■ Work order
Which lines of the entries contain the string "特定日期财务状况"? Please find them and copy them.

■ Material to process
# # # # #
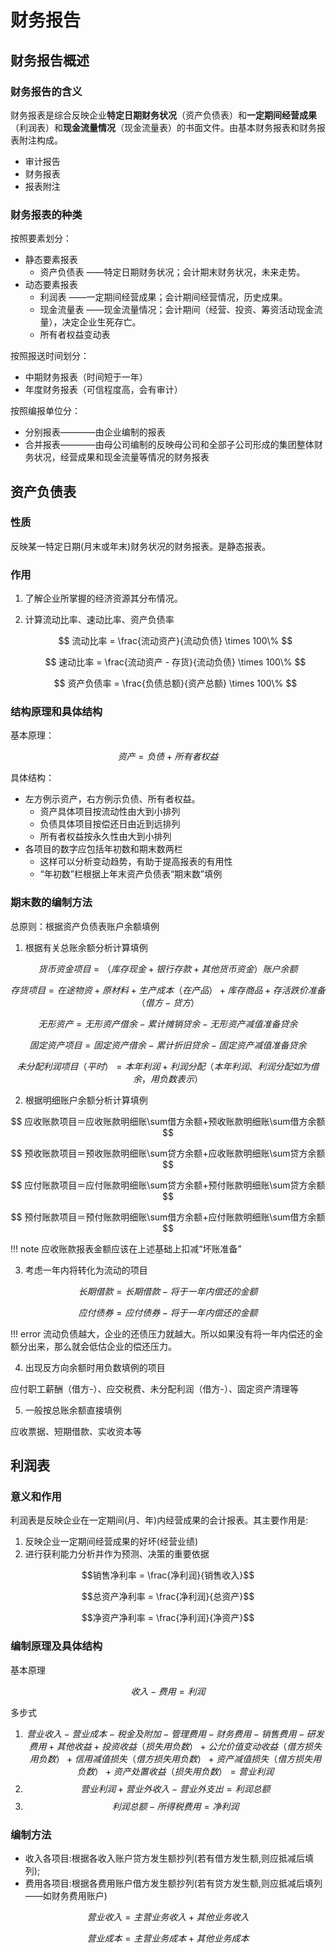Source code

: # 财务报告

## 财务报告概述

### 财务报告的含义
财务报表是综合反映企业**特定日期财务状况**（资产负债表）和**一定期间经营成果**（利润表）和**现金流量情况**（现金流量表）的书面文件。由基本财务报表和财务报表附注构成。

- 审计报告
- 财务报表
- 报表附注

### 财务报表的种类

按照要素划分：

- 静态要素报表
    - 资产负债表 ——特定日期财务状况；会计期末财务状况，未来走势。
- 动态要素报表
    - 利润表 ——一定期间经营成果；会计期间经营情况，历史成果。
    - 现金流量表 ——现金流量情况；会计期间（经营、投资、筹资活动现金流量），决定企业生死存亡。
    - 所有者权益变动表

按照报送时间划分：

- 中期财务报表（时间短于一年）
- 年度财务报表（可信程度高，会有审计）

按照编报单位分：

- 分别报表————由企业编制的报表
- 合并报表————由母公司编制的反映母公司和全部子公司形成的集团整体财务状况，经营成果和现金流量等情况的财务报表

## 资产负债表
### 性质
反映某一特定日期(月末或年末)财务状况的财务报表。是静态报表。
### 作用
1. 了解企业所掌握的经济资源其分布情况。
2. 计算流动比率、速动比率、资产负债率

    $$ 流动比率 = \frac{流动资产}{流动负债} \times 100\% $$

    $$ 速动比率 = \frac{流动资产 - 存货}{流动负债} \times 100\% $$

    $$ 资产负债率 = \frac{负债总额}{资产总额} \times 100\% $$

### 结构原理和具体结构

基本原理：

$$资产 = 负债 + 所有者权益$$

具体结构：

- 左方例示资产，右方例示负债、所有者权益。
    - 资产具体项目按流动性由大到小排列
    - 负债具体项目按偿还日由近到远排列
    - 所有者权益按永久性由大到小排列
- 各项目的数字应包括年初数和期末数两栏
    - 这样可以分析变动趋势，有助于提高报表的有用性
    - “年初数”栏根据上年末资产负债表“期末数”填例

### 期末数的编制方法

总原则：根据资产负债表账户余额填例

1. 根据有关总账余额分析计算填例

$$货币资金项目 = （库存现金 + 银行存款 + 其他货币资金）账户余额$$

$$存货项目 = 在途物资+原材料+生产成本（在产品）+库存商品+存活跌价准备（借方-贷方）$$

$$无形资产 = 无形资产借余 - 累计摊销贷余 - 无形资产减值准备贷余$$

$$固定资产项目=固定资产借余- 累计折旧贷余- 固定资产减值准备贷余$$

$$未分配利润项目（平时）=本年利润+利润分配 （本年利润、利润分配如为借余，用负数表示）$$

2. 根据明细账户余额分析计算填例

$$ 应收账款项目＝应收账款明细账\sum借方余额+预收账款明细账\sum借方余额 $$

$$ 预收账款项目＝预收账款明细账\sum贷方余额+应收账款明细账\sum贷方余额 $$

$$ 应付账款项目＝应付账款明细账\sum贷方余额+预付账款明细账\sum贷方余额 $$

$$ 预付账款项目＝预付账款明细账\sum借方余额+应付账款明细账\sum借方余额 $$

!!! note
    应收账款报表金额应该在上述基础上扣减“坏账准备”

3. 考虑一年内将转化为流动的项目

$$长期借款 = 长期借款 - 将于一年内偿还的金额$$

$$应付债券 = 应付债券 - 将于一年内偿还的金额$$

!!! error
    流动负债越大，企业的还债压力就越大。所以如果没有将一年内偿还的金额分出来，那么就会低估企业的偿还压力。

4. 出现反方向余额时用负数填例的项目

应付职工薪酬（借方-）、应交税费、未分配利润（借方-）、固定资产清理等

5. 一般按总账余额直接填例

应收票据、短期借款、实收资本等

## 利润表

### 意义和作用

利润表是反映企业在一定期间(月、年)内经营成果的会计报表。其主要作用是:

1. 反映企业一定期间经营成果的好坏(经营业绩)
2. 进行获利能力分析并作为预测、决策的重要依据

$$销售净利率 = \frac{净利润}{销售收入}$$

$$总资产净利率 = \frac{净利润}{总资产}$$

$$净资产净利率 = \frac{净利润}{净资产}$$

### 编制原理及具体结构

基本原理  

$$收入-费用=利润$$

多步式

1. $$营业收入-营业成本-税金及附加-管理费用-财务费用-销售费用-研发费用+其他收益+投资收益（损失用负数） +公允价值变动收益（借方损失用负数） +信用减值损失（借方损失用负数）+资产减值损失（借方损失用负数） +资产处置收益（损失用负数） =营业利润$$
2. $$营业利润+营业外收入-营业外支出=利润总额$$
3. $$利润总额-所得税费用=净利润$$

### 编制方法

- 收入各项目:根据各收入账户贷方发生额抄列(若有借方发生额,则应抵减后填列); 
- 费用各项目:根据各费用账户借方发生额抄列(若有贷方发生额,则应抵减后填列——如财务费用账户)

$$营业收入 = 主营业务收入 + 其他业务收入$$

$$营业成本 = 主营业务成本 + 其他业务成本$$
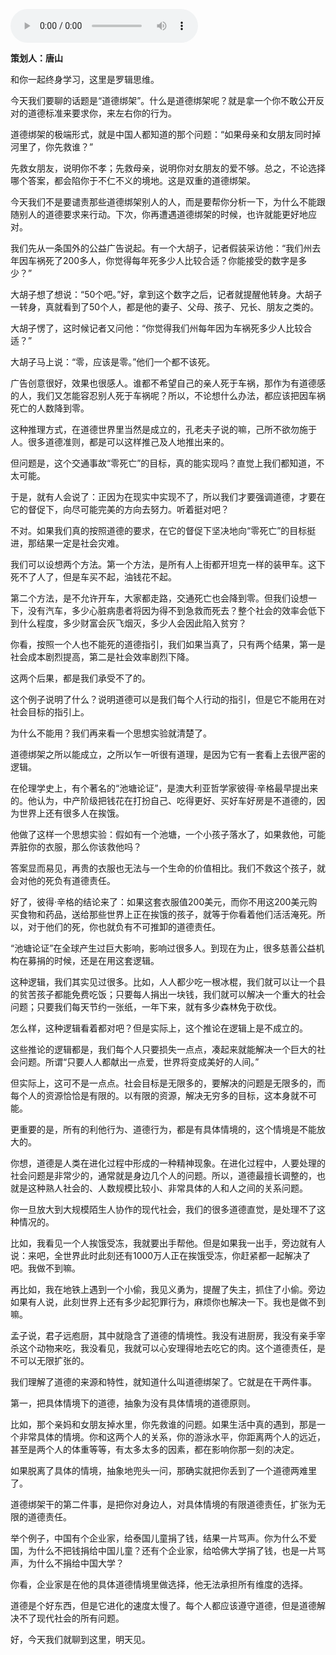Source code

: <audio src="http://igetoss.cdn.igetget.com/mp3/201712/13/201712132310499905229333.mp3" controls="controls">您的浏览器不支持 audio 标签。</audio><p><b>策划人：唐山</b></p><p>和你一起终身学习，这里是罗辑思维。</p><p>今天我们要聊的话题是“道德绑架”。什么是道德绑架呢？就是拿一个你不敢公开反对的道德标准来要求你，来左右你的行为。</p><p>道德绑架的极端形式，就是中国人都知道的那个问题：“如果母亲和女朋友同时掉河里了，你先救谁？”</p><p>先救女朋友，说明你不孝；先救母亲，说明你对女朋友的爱不够。总之，不论选择哪个答案，都会陷你于不仁不义的境地。这是双重的道德绑架。</p><p>今天我们不是要谴责那些道德绑架别人的人，而是要帮你分析一下，为什么不能跟随别人的道德要求来行动。下次，你再遭遇道德绑架的时候，也许就能更好地应对。</p><p>我们先从一条国外的公益广告说起。有一个大胡子，记者假装采访他：“我们州去年因车祸死了200多人，你觉得每年死多少人比较合适？你能接受的数字是多少？”</p><p>大胡子想了想说：“50个吧。”好，拿到这个数字之后，记者就提醒他转身。大胡子一转身，真就看到了50个人，都是他的妻子、父母、孩子、兄长、朋友之类的。</p><p>大胡子愣了，这时候记者又问他：“你觉得我们州每年因为车祸死多少人比较合适？”</p><p>大胡子马上说：“零，应该是零。”他们一个都不该死。</p><p>广告创意很好，效果也很感人。谁都不希望自己的亲人死于车祸，那作为有道德感的人，我们又怎能容忍别人死于车祸呢？所以，不论想什么办法，都应该把因车祸死亡的人数降到零。</p><p>这种推理方式，在道德世界里当然是成立的，孔老夫子说的嘛，己所不欲勿施于人。很多道德准则，都是可以这样推己及人地推出来的。</p><p>但问题是，这个交通事故“零死亡”的目标，真的能实现吗？直觉上我们都知道，不太可能。</p><p>于是，就有人会说了：正因为在现实中实现不了，所以我们才要强调道德，才要在它的督促下，向尽可能完美的方向去努力。听着挺对吧？</p><p>不对。如果我们真的按照道德的要求，在它的督促下坚决地向“零死亡”的目标挺进，那结果一定是社会灾难。</p><p>我们可以设想两个方法。第一个方法，是所有人上街都开坦克一样的装甲车。这下死不了人了，但是车买不起，油钱花不起。</p><p>第二个方法，是不允许开车，大家都走路，交通死亡也会降到零。但我们设想一下，没有汽车，多少心脏病患者将因为得不到急救而死去？整个社会的效率会低下到什么程度，多少财富会灰飞烟灭，多少人会因此陷入贫穷？</p><p>你看，按照一个人也不能死的道德指引，我们如果当真了，只有两个结果，第一是社会成本剧烈提高，第二是社会效率剧烈下降。</p><p>这两个后果，都是我们承受不了的。</p><p>这个例子说明了什么？说明道德可以是我们每个人行动的指引，但是它不能用在对社会目标的指引上。</p><p>为什么不能用？我们再来看一个思想实验就清楚了。</p><p>道德绑架之所以能成立，之所以乍一听很有道理，是因为它有一套看上去很严密的逻辑。</p><p>在伦理学史上，有个著名的“池塘论证”，是澳大利亚哲学家彼得·辛格最早提出来的。他认为，中产阶级把钱花在打扮自己、吃得更好、买好车好房是不道德的，因为世界上还有很多人在挨饿。</p><p>他做了这样一个思想实验：假如有一个池塘，一个小孩子落水了，如果救他，可能弄脏你的衣服，那么你该救他吗？</p><p>答案显而易见，再贵的衣服也无法与一个生命的价值相比。我们不救这个孩子，就会对他的死负有道德责任。</p><p>好了，彼得·辛格的结论来了：如果这套衣服值200美元，而你不用这200美元购买食物和药品，送给那些世界上正在挨饿的孩子，就等于你看着他们活活淹死。所以，对于他们的死，你也就负有不可推卸的道德责任。</p><p>“池塘论证”在全球产生过巨大影响，影响过很多人。到现在为止，很多慈善公益机构在募捐的时候，还是在用这套逻辑。</p><p>这种逻辑，我们其实见过很多。比如，人人都少吃一根冰棍，我们就可以让一个县的贫苦孩子都能免费吃饭；只要每人捐出一块钱，我们就可以解决一个重大的社会问题；只要我们每天节约一张纸，一年下来，就有多少森林免于砍伐。</p><p>怎么样，这种逻辑看着都对吧？但是实际上，这个推论在逻辑上是不成立的。</p><p>这些推论的逻辑都是，我们每个人只要损失一点点，凑起来就能解决一个巨大的社会问题。所谓“只要人人都献出一点爱，世界将变成美好的人间。”</p><p>但实际上，这可不是一点点。社会目标是无限多的，要解决的问题是无限多的，而每个人的资源恰恰是有限的。以有限的资源，解决无穷多的目标，这本身就不可能。</p><p>更重要的是，所有的利他行为、道德行为，都是有具体情境的，这个情境是不能放大的。</p><p>你想，道德是人类在进化过程中形成的一种精神现象。在进化过程中，人要处理的社会问题是非常少的，通常就是身边几个人的问题。所以，道德最擅长调整的，也就是这种熟人社会的、人数规模比较小、非常具体的人和人之间的关系问题。</p><p>你一旦放大到大规模陌生人协作的现代社会，我们的很多道德直觉，是处理不了这种情况的。</p><p>比如，我看见一个人挨饿受冻，我就要出手帮他。但是如果我一出手，旁边就有人说：来吧，全世界此时此刻还有1000万人正在挨饿受冻，你赶紧都一起解决了吧。我做不到嘛。</p><p>再比如，我在地铁上遇到一个小偷，我见义勇为，提醒了失主，抓住了小偷。旁边如果有人说，此刻世界上还有多少起犯罪行为，麻烦你也解决一下。我也是做不到嘛。</p><p>孟子说，君子远庖厨，其中就隐含了道德的情境性。我没有进厨房，我没有亲手宰杀这个动物来吃，我没看见，我就可以心安理得地去吃它的肉。这个道德责任，是不可以无限扩张的。</p><p>我们理解了道德的来源和特性，就知道什么叫道德绑架了。它就是在干两件事。</p><p>第一，把具体情境下的道德，抽象为没有具体情境的道德原则。</p><p>比如，那个亲妈和女朋友掉水里，你先救谁的问题。如果生活中真的遇到，那是一个非常具体的情境。你和这两个人的关系，你的游泳水平，你距离两个人的远近，甚至是两个人的体重等等，有太多太多的因素，都在影响你那一刻的决定。</p><p>如果脱离了具体的情境，抽象地兜头一问，那确实就把你丢到了一个道德两难里了。</p><p>道德绑架干的第二件事，是把你对身边人，对具体情境的有限道德责任，扩张为无限的道德责任。</p><p>举个例子，中国有个企业家，给泰国儿童捐了钱，结果一片骂声。你为什么不爱国，为什么不把钱捐给中国儿童？还有个企业家，给哈佛大学捐了钱，也是一片骂声，为什么不捐给中国大学？</p><p>你看，企业家是在他的具体道德情境里做选择，他无法承担所有维度的选择。</p><p>道德是个好东西，但是它进化的速度太慢了。每个人都应该遵守道德，但是道德解决不了现代社会的所有问题。</p><p>好，今天我们就聊到这里，明天见。</p>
# # # # #
■ Answer to the exercise
财务报表是综合反映企业**特定日期财务状况**（资产负债表）和**一定期间经营成果**（利润表）和**现金流量情况**（现金流量表）的书面文件。由基本财务报表和财务报表附注构成。
    - 资产负债表 ——特定日期财务状况；会计期末财务状况，未来走势。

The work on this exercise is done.